The standard-of-living method is based on the amount of money that survivors would need to maintain their standard of living if the insured party dies. You take that amount and multiply it by 20. The thought process here is that survivors can take a 5% withdrawal from the death benefit each year—the equivalent of the standard-of-living amount—while investing the death benefit principal and earning 5% or better.
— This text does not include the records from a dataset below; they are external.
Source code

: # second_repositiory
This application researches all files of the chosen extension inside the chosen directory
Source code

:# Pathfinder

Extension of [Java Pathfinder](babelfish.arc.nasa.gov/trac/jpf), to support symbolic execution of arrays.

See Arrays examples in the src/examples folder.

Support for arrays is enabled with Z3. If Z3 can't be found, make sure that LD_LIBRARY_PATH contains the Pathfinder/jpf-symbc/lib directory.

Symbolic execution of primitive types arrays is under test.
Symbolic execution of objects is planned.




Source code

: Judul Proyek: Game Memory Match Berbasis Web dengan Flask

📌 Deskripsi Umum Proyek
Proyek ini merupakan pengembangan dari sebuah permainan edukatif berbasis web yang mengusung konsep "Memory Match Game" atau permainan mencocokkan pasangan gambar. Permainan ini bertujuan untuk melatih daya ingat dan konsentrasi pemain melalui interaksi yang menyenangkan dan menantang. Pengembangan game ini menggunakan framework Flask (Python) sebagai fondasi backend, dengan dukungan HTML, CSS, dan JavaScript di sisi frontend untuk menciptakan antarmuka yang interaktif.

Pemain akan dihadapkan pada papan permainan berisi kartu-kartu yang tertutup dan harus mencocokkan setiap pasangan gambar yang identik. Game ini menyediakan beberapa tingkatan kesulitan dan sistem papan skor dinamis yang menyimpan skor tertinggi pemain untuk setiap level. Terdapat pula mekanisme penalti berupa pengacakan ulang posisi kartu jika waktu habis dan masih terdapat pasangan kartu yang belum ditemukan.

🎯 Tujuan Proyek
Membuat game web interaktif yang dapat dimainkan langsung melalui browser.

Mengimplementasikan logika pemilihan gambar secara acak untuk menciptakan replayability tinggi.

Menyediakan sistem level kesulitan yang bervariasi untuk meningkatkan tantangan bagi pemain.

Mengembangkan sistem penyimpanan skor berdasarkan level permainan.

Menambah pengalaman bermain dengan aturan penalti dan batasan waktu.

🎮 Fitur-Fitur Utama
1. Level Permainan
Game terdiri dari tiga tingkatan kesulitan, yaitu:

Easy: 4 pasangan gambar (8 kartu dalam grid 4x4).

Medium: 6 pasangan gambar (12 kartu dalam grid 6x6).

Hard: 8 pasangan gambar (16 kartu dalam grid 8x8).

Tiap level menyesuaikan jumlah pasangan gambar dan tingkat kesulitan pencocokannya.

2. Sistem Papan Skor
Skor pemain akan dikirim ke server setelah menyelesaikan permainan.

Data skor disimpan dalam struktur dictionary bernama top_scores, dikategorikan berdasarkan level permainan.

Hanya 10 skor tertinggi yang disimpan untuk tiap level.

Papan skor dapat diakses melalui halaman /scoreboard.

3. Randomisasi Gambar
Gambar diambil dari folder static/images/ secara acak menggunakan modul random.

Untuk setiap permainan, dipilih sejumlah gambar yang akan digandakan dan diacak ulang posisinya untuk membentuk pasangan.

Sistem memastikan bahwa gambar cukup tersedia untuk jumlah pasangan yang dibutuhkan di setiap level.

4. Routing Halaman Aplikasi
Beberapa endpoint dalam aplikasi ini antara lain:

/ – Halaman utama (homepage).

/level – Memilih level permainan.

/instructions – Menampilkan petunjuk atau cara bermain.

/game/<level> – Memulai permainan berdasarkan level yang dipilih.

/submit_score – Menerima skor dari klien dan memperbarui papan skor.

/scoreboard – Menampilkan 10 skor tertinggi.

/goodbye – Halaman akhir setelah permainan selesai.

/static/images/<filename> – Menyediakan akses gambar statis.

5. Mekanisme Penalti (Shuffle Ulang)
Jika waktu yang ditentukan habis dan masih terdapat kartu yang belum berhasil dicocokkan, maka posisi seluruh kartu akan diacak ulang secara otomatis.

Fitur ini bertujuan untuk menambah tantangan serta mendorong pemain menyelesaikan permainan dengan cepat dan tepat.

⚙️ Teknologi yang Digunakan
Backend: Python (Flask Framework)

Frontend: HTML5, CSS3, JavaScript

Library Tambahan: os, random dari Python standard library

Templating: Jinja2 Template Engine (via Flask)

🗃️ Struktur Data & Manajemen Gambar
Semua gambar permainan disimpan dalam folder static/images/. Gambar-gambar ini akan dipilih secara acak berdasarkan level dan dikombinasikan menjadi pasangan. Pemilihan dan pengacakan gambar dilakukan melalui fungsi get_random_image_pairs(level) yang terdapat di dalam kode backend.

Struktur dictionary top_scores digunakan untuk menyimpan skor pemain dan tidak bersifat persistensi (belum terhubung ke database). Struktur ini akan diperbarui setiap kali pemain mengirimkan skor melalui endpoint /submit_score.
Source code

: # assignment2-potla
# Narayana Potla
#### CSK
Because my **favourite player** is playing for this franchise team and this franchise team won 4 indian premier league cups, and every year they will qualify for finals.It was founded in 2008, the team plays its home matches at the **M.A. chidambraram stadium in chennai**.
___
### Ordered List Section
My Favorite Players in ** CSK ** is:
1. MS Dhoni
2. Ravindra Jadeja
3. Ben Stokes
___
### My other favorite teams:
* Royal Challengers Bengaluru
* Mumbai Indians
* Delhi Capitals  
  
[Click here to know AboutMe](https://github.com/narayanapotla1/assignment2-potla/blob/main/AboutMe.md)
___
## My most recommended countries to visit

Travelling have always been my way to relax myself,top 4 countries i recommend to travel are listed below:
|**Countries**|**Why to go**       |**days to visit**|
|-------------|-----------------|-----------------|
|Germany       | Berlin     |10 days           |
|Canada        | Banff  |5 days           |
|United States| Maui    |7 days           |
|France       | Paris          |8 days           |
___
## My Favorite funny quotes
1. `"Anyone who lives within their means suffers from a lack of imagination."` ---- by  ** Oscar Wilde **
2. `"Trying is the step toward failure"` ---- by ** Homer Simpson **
Alternatives to Life Insurance
If you’re getting life insurance purely to cover debts and have no dependents, there are alternatives. Lending institutions have seen the profits of insurance companies and are getting in on the act. Credit card companies and banks offer insurance deductibles on your outstanding balances. This often amounts to a few dollars a month and, in the event of your death, the policy will pay that particular debt in full. If you opt for this coverage from a lending institution, then make sure to subtract that debt from any calculations you make for life insurance; being doubly insured is a needless cost.
The Bottom Line
If you need life insurance, it is important to know how much and what kind you need. Renewable term insurance is generally sufficient for most people, but you have to look at your own situation. If you choose to buy insurance through an agent, decide on what you’ll need beforehand to avoid getting stuck with inadequate coverage or expensive coverage that you don’t need. As with investing, educating yourself is essential to making the right choice. So be sure to do your research to ensure that you acquire the best life insurance possible.